Could the data underneath be repeated exactly, in full?

BEGIN DATA TO PROCESS

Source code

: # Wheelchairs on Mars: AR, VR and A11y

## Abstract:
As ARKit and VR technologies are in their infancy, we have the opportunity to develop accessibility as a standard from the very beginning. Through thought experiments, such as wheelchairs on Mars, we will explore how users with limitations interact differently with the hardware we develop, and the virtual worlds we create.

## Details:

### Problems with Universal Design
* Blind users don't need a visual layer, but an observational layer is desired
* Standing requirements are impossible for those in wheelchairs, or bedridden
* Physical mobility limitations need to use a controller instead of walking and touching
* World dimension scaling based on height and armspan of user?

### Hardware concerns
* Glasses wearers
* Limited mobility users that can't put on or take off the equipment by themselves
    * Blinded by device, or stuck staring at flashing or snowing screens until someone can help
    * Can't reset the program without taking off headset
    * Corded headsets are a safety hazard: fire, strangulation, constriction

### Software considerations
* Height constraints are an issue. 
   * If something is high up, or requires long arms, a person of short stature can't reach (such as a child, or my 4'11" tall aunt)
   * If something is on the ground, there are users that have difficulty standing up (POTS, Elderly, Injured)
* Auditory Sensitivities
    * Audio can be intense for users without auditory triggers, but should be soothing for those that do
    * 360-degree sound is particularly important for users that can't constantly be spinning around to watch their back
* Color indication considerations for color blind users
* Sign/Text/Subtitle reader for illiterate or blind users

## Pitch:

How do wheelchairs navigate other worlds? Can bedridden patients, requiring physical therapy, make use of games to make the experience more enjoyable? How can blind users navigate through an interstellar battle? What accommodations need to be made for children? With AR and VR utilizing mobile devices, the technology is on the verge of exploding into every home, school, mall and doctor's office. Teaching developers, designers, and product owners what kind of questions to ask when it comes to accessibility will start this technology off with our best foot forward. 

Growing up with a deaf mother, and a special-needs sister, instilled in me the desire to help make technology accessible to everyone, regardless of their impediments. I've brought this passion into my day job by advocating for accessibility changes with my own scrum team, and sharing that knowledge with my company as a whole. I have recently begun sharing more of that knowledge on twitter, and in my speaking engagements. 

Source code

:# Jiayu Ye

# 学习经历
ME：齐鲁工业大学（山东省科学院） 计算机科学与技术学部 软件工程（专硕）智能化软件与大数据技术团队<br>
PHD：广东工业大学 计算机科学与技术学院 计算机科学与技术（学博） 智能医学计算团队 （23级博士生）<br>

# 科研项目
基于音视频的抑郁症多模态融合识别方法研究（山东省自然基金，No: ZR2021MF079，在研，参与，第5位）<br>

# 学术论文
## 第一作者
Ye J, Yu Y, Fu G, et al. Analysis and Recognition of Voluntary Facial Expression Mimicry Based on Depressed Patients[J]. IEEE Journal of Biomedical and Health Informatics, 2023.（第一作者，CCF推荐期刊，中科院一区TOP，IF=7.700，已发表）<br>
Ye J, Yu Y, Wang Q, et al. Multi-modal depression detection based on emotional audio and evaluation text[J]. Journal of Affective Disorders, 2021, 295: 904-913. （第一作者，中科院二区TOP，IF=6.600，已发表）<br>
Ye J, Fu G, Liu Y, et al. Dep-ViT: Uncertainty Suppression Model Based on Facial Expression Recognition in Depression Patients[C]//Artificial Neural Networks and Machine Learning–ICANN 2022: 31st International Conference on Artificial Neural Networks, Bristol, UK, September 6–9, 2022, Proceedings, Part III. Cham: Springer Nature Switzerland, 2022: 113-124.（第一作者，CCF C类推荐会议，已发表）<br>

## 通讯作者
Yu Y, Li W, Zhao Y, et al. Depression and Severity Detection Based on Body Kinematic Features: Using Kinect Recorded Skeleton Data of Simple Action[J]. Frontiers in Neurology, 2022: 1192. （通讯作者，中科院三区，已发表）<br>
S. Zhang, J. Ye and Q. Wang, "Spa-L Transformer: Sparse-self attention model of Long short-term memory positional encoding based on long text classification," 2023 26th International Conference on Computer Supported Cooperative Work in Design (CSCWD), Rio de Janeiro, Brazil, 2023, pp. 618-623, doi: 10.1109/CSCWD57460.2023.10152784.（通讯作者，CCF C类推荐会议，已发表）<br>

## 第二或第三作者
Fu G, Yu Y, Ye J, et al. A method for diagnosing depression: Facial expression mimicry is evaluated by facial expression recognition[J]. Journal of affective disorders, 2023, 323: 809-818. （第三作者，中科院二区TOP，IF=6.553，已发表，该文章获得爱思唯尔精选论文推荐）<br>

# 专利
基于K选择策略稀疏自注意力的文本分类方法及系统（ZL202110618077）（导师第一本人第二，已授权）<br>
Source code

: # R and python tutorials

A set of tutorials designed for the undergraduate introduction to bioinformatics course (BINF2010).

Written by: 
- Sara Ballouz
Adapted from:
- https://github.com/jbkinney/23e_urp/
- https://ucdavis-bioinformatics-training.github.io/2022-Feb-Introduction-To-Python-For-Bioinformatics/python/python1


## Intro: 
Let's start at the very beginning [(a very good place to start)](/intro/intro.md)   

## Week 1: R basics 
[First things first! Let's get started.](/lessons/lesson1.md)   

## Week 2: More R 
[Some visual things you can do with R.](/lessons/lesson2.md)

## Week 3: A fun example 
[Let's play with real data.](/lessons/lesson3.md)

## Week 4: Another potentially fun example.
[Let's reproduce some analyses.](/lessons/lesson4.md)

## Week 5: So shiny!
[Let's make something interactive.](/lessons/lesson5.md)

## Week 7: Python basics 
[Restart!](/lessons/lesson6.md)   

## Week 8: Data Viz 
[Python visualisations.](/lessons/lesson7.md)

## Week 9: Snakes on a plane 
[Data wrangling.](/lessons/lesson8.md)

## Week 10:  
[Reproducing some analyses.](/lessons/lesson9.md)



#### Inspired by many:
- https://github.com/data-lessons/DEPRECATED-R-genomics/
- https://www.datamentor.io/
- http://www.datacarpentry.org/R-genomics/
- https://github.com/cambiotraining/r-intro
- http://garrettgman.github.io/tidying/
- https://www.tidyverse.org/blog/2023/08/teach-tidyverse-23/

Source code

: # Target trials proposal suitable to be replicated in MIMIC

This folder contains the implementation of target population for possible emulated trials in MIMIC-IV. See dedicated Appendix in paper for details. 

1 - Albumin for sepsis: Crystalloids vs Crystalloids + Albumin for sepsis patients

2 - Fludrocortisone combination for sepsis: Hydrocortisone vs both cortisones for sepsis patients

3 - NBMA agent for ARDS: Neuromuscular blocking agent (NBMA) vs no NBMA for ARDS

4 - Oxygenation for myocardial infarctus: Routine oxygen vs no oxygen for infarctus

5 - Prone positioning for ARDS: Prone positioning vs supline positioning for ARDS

END DATA TO PROCESS

▶ _SOLUTION TO THIS TASK_:
Source code

: # Wheelchairs on Mars: AR, VR and A11y

## Abstract:
As ARKit and VR technologies are in their infancy, we have the opportunity to develop accessibility as a standard from the very beginning. Through thought experiments, such as wheelchairs on Mars, we will explore how users with limitations interact differently with the hardware we develop, and the virtual worlds we create.

## Details:

### Problems with Universal Design
* Blind users don't need a visual layer, but an observational layer is desired
* Standing requirements are impossible for those in wheelchairs, or bedridden
* Physical mobility limitations need to use a controller instead of walking and touching
* World dimension scaling based on height and armspan of user?

### Hardware concerns
* Glasses wearers
* Limited mobility users that can't put on or take off the equipment by themselves
    * Blinded by device, or stuck staring at flashing or snowing screens until someone can help
    * Can't reset the program without taking off headset
    * Corded headsets are a safety hazard: fire, strangulation, constriction

### Software considerations
* Height constraints are an issue. 
   * If something is high up, or requires long arms, a person of short stature can't reach (such as a child, or my 4'11" tall aunt)
   * If something is on the ground, there are users that have difficulty standing up (POTS, Elderly, Injured)
* Auditory Sensitivities
    * Audio can be intense for users without auditory triggers, but should be soothing for those that do
    * 360-degree sound is particularly important for users that can't constantly be spinning around to watch their back
* Color indication considerations for color blind users
* Sign/Text/Subtitle reader for illiterate or blind users

## Pitch:

How do wheelchairs navigate other worlds? Can bedridden patients, requiring physical therapy, make use of games to make the experience more enjoyable? How can blind users navigate through an interstellar battle? What accommodations need to be made for children? With AR and VR utilizing mobile devices, the technology is on the verge of exploding into every home, school, mall and doctor's office. Teaching developers, designers, and product owners what kind of questions to ask when it comes to accessibility will start this technology off with our best foot forward. 

Growing up with a deaf mother, and a special-needs sister, instilled in me the desire to help make technology accessible to everyone, regardless of their impediments. I've brought this passion into my day job by advocating for accessibility changes with my own scrum team, and sharing that knowledge with my company as a whole. I have recently begun sharing more of that knowledge on twitter, and in my speaking engagements. 

Source code

:# Jiayu Ye

# 学习经历
ME：齐鲁工业大学（山东省科学院） 计算机科学与技术学部 软件工程（专硕）智能化软件与大数据技术团队<br>
PHD：广东工业大学 计算机科学与技术学院 计算机科学与技术（学博） 智能医学计算团队 （23级博士生）<br>

# 科研项目
基于音视频的抑郁症多模态融合识别方法研究（山东省自然基金，No: ZR2021MF079，在研，参与，第5位）<br>

# 学术论文
## 第一作者
Ye J, Yu Y, Fu G, et al. Analysis and Recognition of Voluntary Facial Expression Mimicry Based on Depressed Patients[J]. IEEE Journal of Biomedical and Health Informatics, 2023.（第一作者，CCF推荐期刊，中科院一区TOP，IF=7.700，已发表）<br>
Ye J, Yu Y, Wang Q, et al. Multi-modal depression detection based on emotional audio and evaluation text[J]. Journal of Affective Disorders, 2021, 295: 904-913. （第一作者，中科院二区TOP，IF=6.600，已发表）<br>
Ye J, Fu G, Liu Y, et al. Dep-ViT: Uncertainty Suppression Model Based on Facial Expression Recognition in Depression Patients[C]//Artificial Neural Networks and Machine Learning–ICANN 2022: 31st International Conference on Artificial Neural Networks, Bristol, UK, September 6–9, 2022, Proceedings, Part III. Cham: Springer Nature Switzerland, 2022: 113-124.（第一作者，CCF C类推荐会议，已发表）<br>

## 通讯作者
Yu Y, Li W, Zhao Y, et al. Depression and Severity Detection Based on Body Kinematic Features: Using Kinect Recorded Skeleton Data of Simple Action[J]. Frontiers in Neurology, 2022: 1192. （通讯作者，中科院三区，已发表）<br>
S. Zhang, J. Ye and Q. Wang, "Spa-L Transformer: Sparse-self attention model of Long short-term memory positional encoding based on long text classification," 2023 26th International Conference on Computer Supported Cooperative Work in Design (CSCWD), Rio de Janeiro, Brazil, 2023, pp. 618-623, doi: 10.1109/CSCWD57460.2023.10152784.（通讯作者，CCF C类推荐会议，已发表）<br>

## 第二或第三作者
Fu G, Yu Y, Ye J, et al. A method for diagnosing depression: Facial expression mimicry is evaluated by facial expression recognition[J]. Journal of affective disorders, 2023, 323: 809-818. （第三作者，中科院二区TOP，IF=6.553，已发表，该文章获得爱思唯尔精选论文推荐）<br>

# 专利
基于K选择策略稀疏自注意力的文本分类方法及系统（ZL202110618077）（导师第一本人第二，已授权）<br>
Source code

: # R and python tutorials

A set of tutorials designed for the undergraduate introduction to bioinformatics course (BINF2010).

Written by: 
- Sara Ballouz
Adapted from:
- https://github.com/jbkinney/23e_urp/
- https://ucdavis-bioinformatics-training.github.io/2022-Feb-Introduction-To-Python-For-Bioinformatics/python/python1


## Intro: 
Let's start at the very beginning [(a very good place to start)](/intro/intro.md)   

## Week 1: R basics 
[First things first! Let's get started.](/lessons/lesson1.md)   

## Week 2: More R 
[Some visual things you can do with R.](/lessons/lesson2.md)

## Week 3: A fun example 
[Let's play with real data.](/lessons/lesson3.md)

## Week 4: Another potentially fun example.
[Let's reproduce some analyses.](/lessons/lesson4.md)

## Week 5: So shiny!
[Let's make something interactive.](/lessons/lesson5.md)

## Week 7: Python basics 
[Restart!](/lessons/lesson6.md)   

## Week 8: Data Viz 
[Python visualisations.](/lessons/lesson7.md)

## Week 9: Snakes on a plane 
[Data wrangling.](/lessons/lesson8.md)

## Week 10:  
[Reproducing some analyses.](/lessons/lesson9.md)



#### Inspired by many:
- https://github.com/data-lessons/DEPRECATED-R-genomics/
- https://www.datamentor.io/
- http://www.datacarpentry.org/R-genomics/
- https://github.com/cambiotraining/r-intro
- http://garrettgman.github.io/tidying/
- https://www.tidyverse.org/blog/2023/08/teach-tidyverse-23/

Source code

: # Target trials proposal suitable to be replicated in MIMIC

This folder contains the implementation of target population for possible emulated trials in MIMIC-IV. See dedicated Appendix in paper for details. 

1 - Albumin for sepsis: Crystalloids vs Crystalloids + Albumin for sepsis patients

2 - Fludrocortisone combination for sepsis: Hydrocortisone vs both cortisones for sepsis patients

3 - NBMA agent for ARDS: Neuromuscular blocking agent (NBMA) vs no NBMA for ARDS

4 - Oxygenation for myocardial infarctus: Routine oxygen vs no oxygen for infarctus

5 - Prone positioning for ARDS: Prone positioning vs supline positioning for ARDS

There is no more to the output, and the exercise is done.